« Sujet repéré sur la ligne 1 à 8h23. Stop. Sujet en possession de l’objet délictueux. Stop. Dois-je appréhender le sujet ? »
SCOOP ! Frayeur dans le métro !
« Jeudi, une jeune étudiante a été arrêtée dans le métro en possession d’une hache à 5 lames et d’un cure-dent explosif. Le sujet, repéré par d’autres voyageurs en possession d’un livre suspect, se prétend chroniqueuse officielle de l’obscure confédération Lou Book. Inculpée pour lecture frauduleuse et tentative d’homicide sur la personne d’un autre usager des transports en commun, ladite chroniqueuse clame son innocence et prétend lutter au nom de la poésie. La prévenue risque une peine de 50 ans de cure forcée dans un centre de lobotomisation anti-culturelle suivie d’une expulsion du territoire pour blâme collectif. »
Chers lecteurs,
Je suppose que vous vous interrogez sur la raison d’un tel scoop et que, scandalisés, vous vous apprêtez à sortir flambeaux et banderoles pour défendre farouchement votre chroniqueuse outragée. Je vous rassure tout de suite, ce scoop est une pure invention, un simple exutoire après deux journées de frustration et d’agacement intenses.

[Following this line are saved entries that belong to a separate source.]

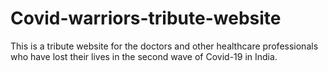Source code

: # Covid-warriors-tribute-website
This is a tribute website for the doctors and other healthcare professionals who have lost their lives in the second wave of Covid-19 in India.
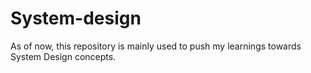 # System-design
As of now, this repository is mainly used to push my learnings towards System Design concepts.
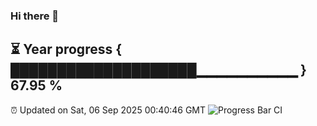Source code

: ### Hi there 👋
⏳ Year progress { ████████████████████▁▁▁▁▁▁▁▁▁▁ } 67.95 %
---
⏰ Updated on Sat, 06 Sep 2025 00:40:46 GMT
![Progress Bar CI](https://github.com/Moyi321/Moyi321/workflows/Progress%20Bar%20CI/badge.svg)
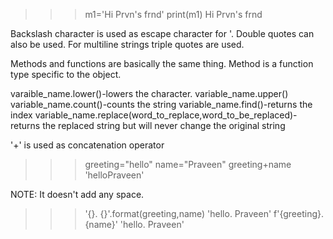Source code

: >>> m1='Hi Prvn\'s frnd'
>>> print(m1)
Hi Prvn's frnd

Backslash character is used as escape character for '.
Double quotes can also be used.
For multiline strings triple quotes are used.

Methods and functions are basically the same thing.
Method is a function type specific to the object.

varaible_name.lower()-lowers the character.
variable_name.upper()
variable_name.count()-counts the string
variable_name.find()-returns the index
variable_name.replace(word_to_replace,word_to_be_replaced)- returns the replaced string but will never change the original string

'+' is used as concatenation operator

>>> greeting="hello"
>>> name="Praveen"
>>> greeting+name
'helloPraveen'

NOTE: It doesn't add any space.

>>> '{}. {}'.format(greeting,name)
'hello. Praveen'
>>> f'{greeting}. {name}'
'hello. Praveen'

Pourquoi ? Essayez donc de lire La jeune fille suppliciée sur une étagère dans les transports en commun, de poser ce petit livre sur votre table de cours ou légèrement en évidence lorsque vos amis arrivent chez vous pour dîner. Laissez-moi vous présenter la situation :
Cas de figure numéro 1 : effrayé, votre voisin de table s’écarte de deux rangs, vos amis se lancent des coups d’œil lourds de sous-entendus, l’homme sur le strapontin d’en face vous dévisage ouvertement avec un rictus débilissime.
Cas de figure numéro 2 : ne voyant que les mots « fille supplici… », vos compagnons d’infortune se contorsionnent, tordent leur cou et louchent sur votre livre à tel point que les yeux ne sont pas loin de leur sortir de la tête… pour finalement vous demander sur un ton faussement innocent : « au fait, tu lis quoi ? ». Le tout pour ensuite afficher un air horrifié, dégoûté, bien sûr monstrueusement hypocrite vu leur curiosité morbide précédente.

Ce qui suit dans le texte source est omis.